Who is the best reviewer?

...But I think HP's forte is and was his ability to hear and to put in written words what he heard. That was extremely important because for most of us the great equipment ws just a mirage. I lament that he never hired a measurement guy. Some of the writers who worked there were fairly proficient in technical matters.
 
I would have to say the only critic I currently have been reading consistently is Fremer, because of his intricate explorations of vinyl, which is what I mostly listen to.
I like Valin's prose style, he is an excellent writer, however due to issues mentioned frequently, I have no idea if he is describing what he hears or is making it up as he goes along for purposes other than reporting.
Fremer definitely has "ears", and can explain what he hears without getting too prosey. I have a lot of confidence in what Fremer writes, and think many of his articles are models of subjective reviewing. He also regularly listens to live performances.
I can tell that our audio priorities tend to differ, however. Fremer seems to favor absolute dynamics both macro and micro and razor sharp imaging, with a lot of slam. I tend to go with saturated tone and flow. I would probably find his system a bit crispy, and he would probably find mine a bit lethargic.

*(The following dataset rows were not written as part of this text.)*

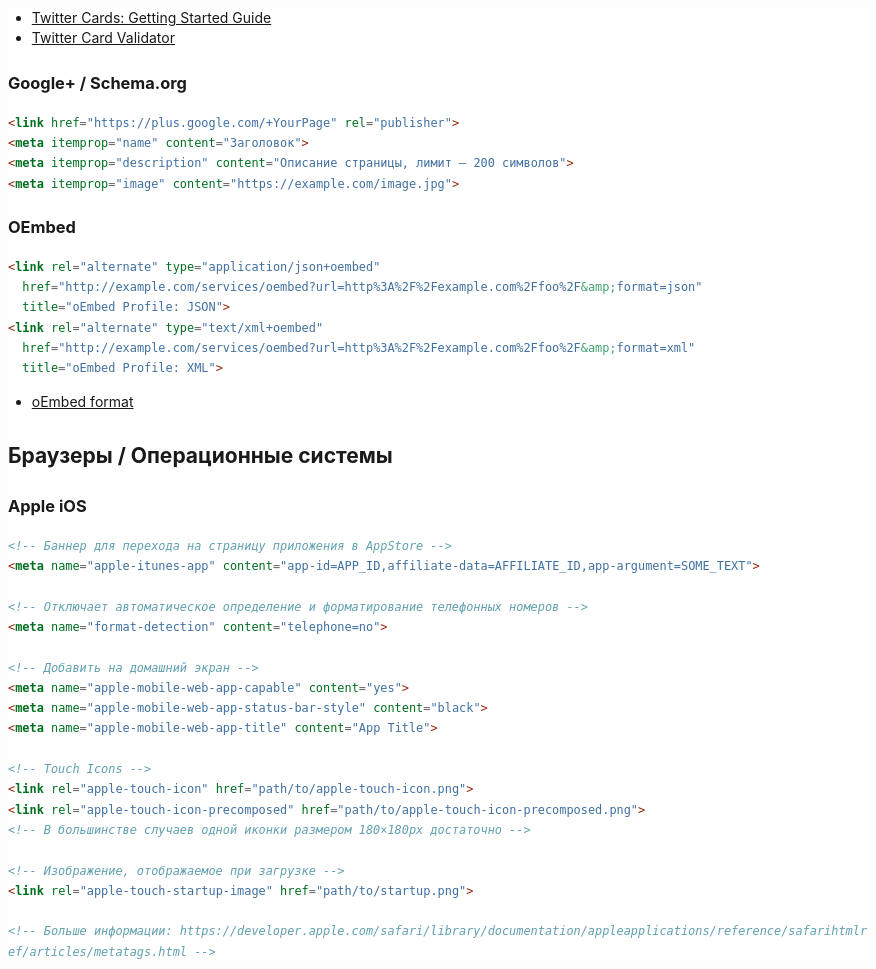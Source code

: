 - [Twitter Cards: Getting Started Guide](https://dev.twitter.com/cards/getting-started)
- [Twitter Card Validator](https://dev.twitter.com/docs/cards/validation/validator)

### Google+ / Schema.org

``` html
<link href="https://plus.google.com/+YourPage" rel="publisher">
<meta itemprop="name" content="Заголовок">
<meta itemprop="description" content="Описание страницы, лимит — 200 символов">
<meta itemprop="image" content="https://example.com/image.jpg">
```

### OEmbed

``` html
<link rel="alternate" type="application/json+oembed"
  href="http://example.com/services/oembed?url=http%3A%2F%2Fexample.com%2Ffoo%2F&amp;format=json"
  title="oEmbed Profile: JSON">
<link rel="alternate" type="text/xml+oembed"
  href="http://example.com/services/oembed?url=http%3A%2F%2Fexample.com%2Ffoo%2F&amp;format=xml"
  title="oEmbed Profile: XML">
```

- [oEmbed format](http://oembed.com/)

## Браузеры / Операционные системы

### Apple iOS

``` html
<!-- Баннер для перехода на страницу приложения в AppStore -->
<meta name="apple-itunes-app" content="app-id=APP_ID,affiliate-data=AFFILIATE_ID,app-argument=SOME_TEXT">

<!-- Отключает автоматическое определение и форматирование телефонных номеров -->
<meta name="format-detection" content="telephone=no">

<!-- Добавить на домашний экран -->
<meta name="apple-mobile-web-app-capable" content="yes">
<meta name="apple-mobile-web-app-status-bar-style" content="black">
<meta name="apple-mobile-web-app-title" content="App Title">

<!-- Touch Icons -->
<link rel="apple-touch-icon" href="path/to/apple-touch-icon.png">
<link rel="apple-touch-icon-precomposed" href="path/to/apple-touch-icon-precomposed.png">
<!-- В большинстве случаев одной иконки размером 180×180px достаточно -->

<!-- Изображение, отображаемое при загрузке -->
<link rel="apple-touch-startup-image" href="path/to/startup.png">

<!-- Больше информации: https://developer.apple.com/safari/library/documentation/appleapplications/reference/safarihtmlref/articles/metatags.html -->
```
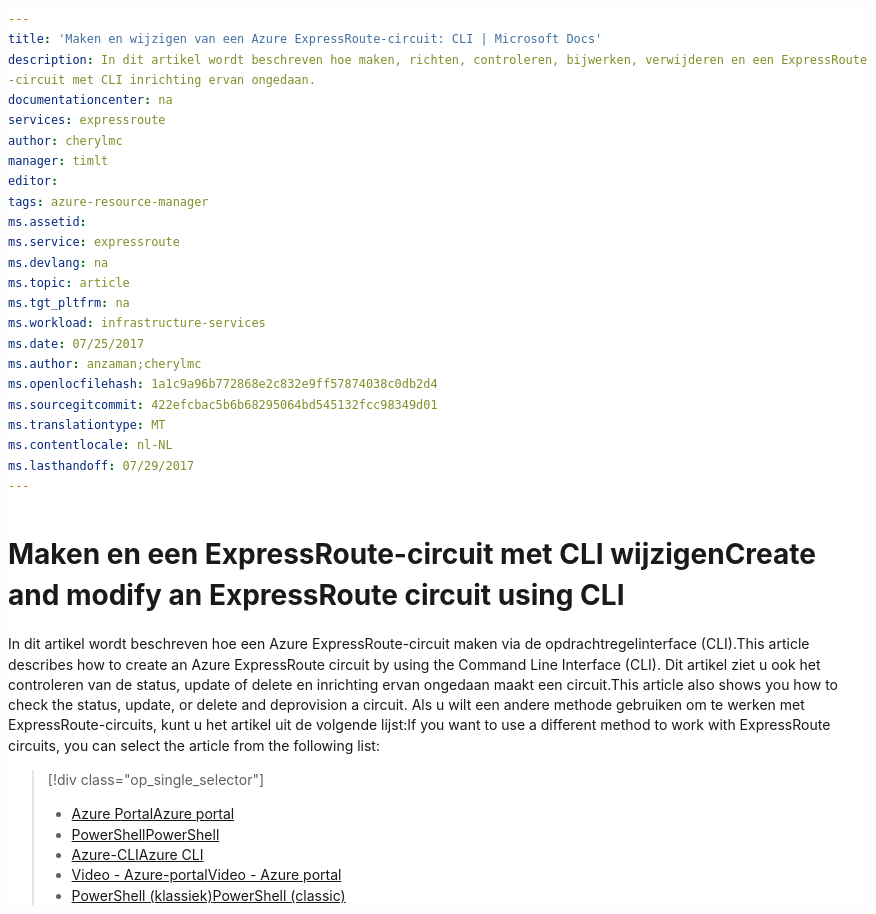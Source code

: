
 ```yaml
---
title: 'Maken en wijzigen van een Azure ExpressRoute-circuit: CLI | Microsoft Docs'
description: In dit artikel wordt beschreven hoe maken, richten, controleren, bijwerken, verwijderen en een ExpressRoute-circuit met CLI inrichting ervan ongedaan.
documentationcenter: na
services: expressroute
author: cherylmc
manager: timlt
editor: 
tags: azure-resource-manager
ms.assetid: 
ms.service: expressroute
ms.devlang: na
ms.topic: article
ms.tgt_pltfrm: na
ms.workload: infrastructure-services
ms.date: 07/25/2017
ms.author: anzaman;cherylmc
ms.openlocfilehash: 1a1c9a96b772868e2c832e9ff57874038c0db2d4
ms.sourcegitcommit: 422efcbac5b6b68295064bd545132fcc98349d01
ms.translationtype: MT
ms.contentlocale: nl-NL
ms.lasthandoff: 07/29/2017
---
```

# <a name="create-and-modify-an-expressroute-circuit-using-cli"></a><span data-ttu-id="11a82-103">Maken en een ExpressRoute-circuit met CLI wijzigen</span><span class="sxs-lookup"><span data-stu-id="11a82-103">Create and modify an ExpressRoute circuit using CLI</span></span>


<span data-ttu-id="11a82-104">In dit artikel wordt beschreven hoe een Azure ExpressRoute-circuit maken via de opdrachtregelinterface (CLI).</span><span class="sxs-lookup"><span data-stu-id="11a82-104">This article describes how to create an Azure ExpressRoute circuit by using the Command Line Interface (CLI).</span></span> <span data-ttu-id="11a82-105">Dit artikel ziet u ook het controleren van de status, update of delete en inrichting ervan ongedaan maakt een circuit.</span><span class="sxs-lookup"><span data-stu-id="11a82-105">This article also shows you how to check the status, update, or delete and deprovision a circuit.</span></span> <span data-ttu-id="11a82-106">Als u wilt een andere methode gebruiken om te werken met ExpressRoute-circuits, kunt u het artikel uit de volgende lijst:</span><span class="sxs-lookup"><span data-stu-id="11a82-106">If you want to use a different method to work with ExpressRoute circuits, you can select the article from the following list:</span></span>

> [!div class="op_single_selector"]
> * [<span data-ttu-id="11a82-107">Azure Portal</span><span class="sxs-lookup"><span data-stu-id="11a82-107">Azure portal</span></span>](expressroute-howto-circuit-portal-resource-manager.md)
> * [<span data-ttu-id="11a82-108">PowerShell</span><span class="sxs-lookup"><span data-stu-id="11a82-108">PowerShell</span></span>](expressroute-howto-circuit-arm.md)
> * [<span data-ttu-id="11a82-109">Azure-CLI</span><span class="sxs-lookup"><span data-stu-id="11a82-109">Azure CLI</span></span>](howto-circuit-cli.md)
> * [<span data-ttu-id="11a82-110">Video - Azure-portal</span><span class="sxs-lookup"><span data-stu-id="11a82-110">Video - Azure portal</span></span>](http://azure.microsoft.com/documentation/videos/azure-expressroute-how-to-create-an-expressroute-circuit)
> * [<span data-ttu-id="11a82-111">PowerShell (klassiek)</span><span class="sxs-lookup"><span data-stu-id="11a82-111">PowerShell (classic)</span></span>](expressroute-howto-circuit-classic.md)
>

However, to Fremer's credit, I can usually tell if I would like something or not from his reviews, whether he likes it or not.
I also like Jack Roberts of Dagogo, because he reviews the kind of stuff I tend to like and doesn't bathe in pretense of any kind. I also met him and listened to his system a few years ago.
 
...But I think HP's forte is and was his ability to hear and to put in written words what he heard. That was extremely important because for most of us the great equipment ws just a mirage. I lament that he never hired a measurement guy. Some of the writers who worked there were fairly proficient in technical matters.

PHD for one :)
 
It's that guy who measures everything first, then listens blind to see if, with bias disengaged, he hears what the measurements imply, and then writes up his subjective impressions of the audible reality right before his ears. What was his name again?

P
 
Why not?

Why would ARC, the most valuable brand in audio electronics, trust him and use him as one of their main marketing arms? Why would MBL want him to review their flagship speakers? ...

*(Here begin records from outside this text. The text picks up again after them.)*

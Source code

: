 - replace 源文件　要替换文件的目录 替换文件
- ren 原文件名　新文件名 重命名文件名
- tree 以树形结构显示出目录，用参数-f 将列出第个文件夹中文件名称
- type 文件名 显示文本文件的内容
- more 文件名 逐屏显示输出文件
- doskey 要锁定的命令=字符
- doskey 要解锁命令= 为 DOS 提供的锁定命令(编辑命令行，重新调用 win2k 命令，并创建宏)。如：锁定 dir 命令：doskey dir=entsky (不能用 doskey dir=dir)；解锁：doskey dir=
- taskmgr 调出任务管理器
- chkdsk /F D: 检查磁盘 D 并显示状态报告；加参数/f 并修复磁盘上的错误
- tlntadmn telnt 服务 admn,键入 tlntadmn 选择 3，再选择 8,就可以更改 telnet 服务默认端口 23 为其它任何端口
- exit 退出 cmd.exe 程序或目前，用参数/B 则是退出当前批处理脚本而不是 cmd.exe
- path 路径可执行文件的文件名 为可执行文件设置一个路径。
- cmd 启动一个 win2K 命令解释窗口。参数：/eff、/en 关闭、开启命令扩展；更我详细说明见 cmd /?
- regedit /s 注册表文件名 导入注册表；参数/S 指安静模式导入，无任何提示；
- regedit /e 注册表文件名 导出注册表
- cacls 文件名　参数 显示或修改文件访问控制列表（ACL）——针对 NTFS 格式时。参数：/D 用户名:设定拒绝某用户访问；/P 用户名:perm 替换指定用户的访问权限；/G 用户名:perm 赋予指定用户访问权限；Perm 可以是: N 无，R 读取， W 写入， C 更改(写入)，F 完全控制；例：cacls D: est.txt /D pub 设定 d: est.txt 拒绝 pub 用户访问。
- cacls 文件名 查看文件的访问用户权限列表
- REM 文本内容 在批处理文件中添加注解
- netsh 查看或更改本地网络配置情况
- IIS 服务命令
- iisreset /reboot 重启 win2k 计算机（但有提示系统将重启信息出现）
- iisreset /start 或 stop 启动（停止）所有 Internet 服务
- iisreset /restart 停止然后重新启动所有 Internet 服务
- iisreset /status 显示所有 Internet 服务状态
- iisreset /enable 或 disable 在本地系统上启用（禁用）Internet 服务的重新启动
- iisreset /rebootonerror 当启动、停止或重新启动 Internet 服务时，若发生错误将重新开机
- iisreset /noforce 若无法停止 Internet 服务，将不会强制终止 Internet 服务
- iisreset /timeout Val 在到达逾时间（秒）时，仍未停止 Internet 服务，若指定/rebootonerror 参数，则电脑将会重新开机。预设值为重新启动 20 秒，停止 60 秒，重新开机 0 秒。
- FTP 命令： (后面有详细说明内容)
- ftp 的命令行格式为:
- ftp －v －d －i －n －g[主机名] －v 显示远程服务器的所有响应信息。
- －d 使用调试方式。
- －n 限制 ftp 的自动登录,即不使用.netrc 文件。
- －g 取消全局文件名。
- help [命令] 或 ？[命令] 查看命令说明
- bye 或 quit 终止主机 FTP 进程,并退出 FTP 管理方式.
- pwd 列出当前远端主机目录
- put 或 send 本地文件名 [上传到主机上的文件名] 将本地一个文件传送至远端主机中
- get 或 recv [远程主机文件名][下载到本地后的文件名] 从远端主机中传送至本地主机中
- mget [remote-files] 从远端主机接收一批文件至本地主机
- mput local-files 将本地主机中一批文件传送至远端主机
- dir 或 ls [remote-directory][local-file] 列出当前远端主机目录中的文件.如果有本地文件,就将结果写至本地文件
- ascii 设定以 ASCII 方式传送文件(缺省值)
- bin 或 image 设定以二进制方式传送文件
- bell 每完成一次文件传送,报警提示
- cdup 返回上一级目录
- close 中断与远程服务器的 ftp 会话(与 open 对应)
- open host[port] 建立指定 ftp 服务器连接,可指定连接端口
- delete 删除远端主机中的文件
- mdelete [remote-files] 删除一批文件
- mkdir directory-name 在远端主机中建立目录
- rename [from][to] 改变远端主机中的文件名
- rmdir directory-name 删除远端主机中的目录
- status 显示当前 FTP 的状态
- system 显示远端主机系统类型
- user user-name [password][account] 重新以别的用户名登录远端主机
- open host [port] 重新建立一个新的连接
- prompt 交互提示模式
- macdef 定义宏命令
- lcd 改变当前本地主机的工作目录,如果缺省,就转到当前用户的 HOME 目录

I think Valin is a little bit of a 'ho (no offense intended) when it comes to cozy manufacturers relationships, but then again most of these guys are to some degree afflicted with this "problem" depending on your POV. I've found certain things Valin has come up with like "instrumental action" describing the bloom of tube amps (ARC) vs. SS to be quite perceptive however. His reviews used to whip me into a frenzy and have me running off to pick up whatever he was cheerleading in his latest review. Over time, JV's extremely positive consistent over the top writeups became a "signature" just like a flawed component IMO.
 
I think Valin is a little bit of a 'ho (no offense intended) when it comes to cozy manufacturers relationships, but then again most of these guys are to some degree afflicted with this "problem" depending on your POV. I've found certain things Valin has come up with like "instrumental action" describing the bloom of tube amps (ARC) vs. SS to be quite perceptive however. His reviews used to whip me into a frenzy and have me running off to pick up whatever he was cheerleading in his latest review. Over time, JV's extremely positive consistent over the top writeups became a "signature" just like a flawed component IMO.

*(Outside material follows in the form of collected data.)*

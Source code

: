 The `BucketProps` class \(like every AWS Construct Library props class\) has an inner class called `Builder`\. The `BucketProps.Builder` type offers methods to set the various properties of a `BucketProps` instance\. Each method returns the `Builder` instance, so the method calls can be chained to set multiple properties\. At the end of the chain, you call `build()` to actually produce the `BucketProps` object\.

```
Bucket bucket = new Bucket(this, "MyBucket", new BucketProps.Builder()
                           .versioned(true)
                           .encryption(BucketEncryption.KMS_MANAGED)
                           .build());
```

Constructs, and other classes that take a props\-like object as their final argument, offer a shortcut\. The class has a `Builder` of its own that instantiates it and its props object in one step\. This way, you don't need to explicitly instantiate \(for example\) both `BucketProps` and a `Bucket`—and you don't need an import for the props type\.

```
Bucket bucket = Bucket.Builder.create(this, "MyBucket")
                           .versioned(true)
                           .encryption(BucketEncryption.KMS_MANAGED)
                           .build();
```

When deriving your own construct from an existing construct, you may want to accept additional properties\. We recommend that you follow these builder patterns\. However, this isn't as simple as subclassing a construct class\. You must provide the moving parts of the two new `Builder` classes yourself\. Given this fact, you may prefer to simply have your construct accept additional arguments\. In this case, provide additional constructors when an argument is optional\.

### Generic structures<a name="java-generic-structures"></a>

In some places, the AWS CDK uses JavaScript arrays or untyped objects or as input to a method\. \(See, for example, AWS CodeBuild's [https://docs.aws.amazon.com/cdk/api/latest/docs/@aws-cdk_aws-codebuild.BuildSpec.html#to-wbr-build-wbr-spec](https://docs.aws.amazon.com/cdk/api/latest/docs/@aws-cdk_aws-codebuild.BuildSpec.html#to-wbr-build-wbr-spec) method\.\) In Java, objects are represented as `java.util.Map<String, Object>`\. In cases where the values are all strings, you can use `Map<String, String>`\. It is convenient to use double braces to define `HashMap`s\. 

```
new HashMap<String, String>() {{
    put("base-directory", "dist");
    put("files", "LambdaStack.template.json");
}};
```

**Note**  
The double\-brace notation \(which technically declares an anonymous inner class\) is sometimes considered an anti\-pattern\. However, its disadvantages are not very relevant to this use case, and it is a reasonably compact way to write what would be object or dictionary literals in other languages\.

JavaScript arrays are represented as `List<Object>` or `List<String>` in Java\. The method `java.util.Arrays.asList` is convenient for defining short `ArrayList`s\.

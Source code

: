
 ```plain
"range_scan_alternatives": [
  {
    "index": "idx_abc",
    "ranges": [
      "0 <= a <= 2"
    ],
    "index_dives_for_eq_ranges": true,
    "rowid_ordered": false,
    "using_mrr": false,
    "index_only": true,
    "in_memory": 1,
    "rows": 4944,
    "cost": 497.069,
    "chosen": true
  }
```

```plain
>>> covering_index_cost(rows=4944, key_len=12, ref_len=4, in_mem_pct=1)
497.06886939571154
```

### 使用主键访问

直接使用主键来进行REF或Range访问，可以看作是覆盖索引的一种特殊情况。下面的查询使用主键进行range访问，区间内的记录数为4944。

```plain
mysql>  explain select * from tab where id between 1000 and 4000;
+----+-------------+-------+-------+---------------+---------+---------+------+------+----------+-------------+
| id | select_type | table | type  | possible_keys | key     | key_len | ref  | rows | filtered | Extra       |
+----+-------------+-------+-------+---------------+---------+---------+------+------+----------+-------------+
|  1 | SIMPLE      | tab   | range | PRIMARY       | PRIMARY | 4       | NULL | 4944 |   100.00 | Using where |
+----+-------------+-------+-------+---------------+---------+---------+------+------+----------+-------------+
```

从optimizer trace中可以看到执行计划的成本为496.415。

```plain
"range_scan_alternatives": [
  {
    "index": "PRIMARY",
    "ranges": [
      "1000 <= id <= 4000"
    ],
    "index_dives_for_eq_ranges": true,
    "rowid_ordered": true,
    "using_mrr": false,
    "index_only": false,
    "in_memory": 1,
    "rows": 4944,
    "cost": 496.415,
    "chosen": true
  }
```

I agree with you on both points. I totally understand how a reviewer making a modest income in their real job would want to hold on to a great sounding piece of gear for a long, long, long time via positive reviews. There really should be a 3 month limit for these guys to hold on to a piece of gear.

To me, ARC and Magico are just as much of a whore as the reviewer. I think Magico has more business savvy than ARC. The new "all time best" speaker Q5 did not make it to Valin's place but instead made it to Fremer's. The ARC, however, is a lost cause. I guess they are just a bunch engineers who think they understand marketing.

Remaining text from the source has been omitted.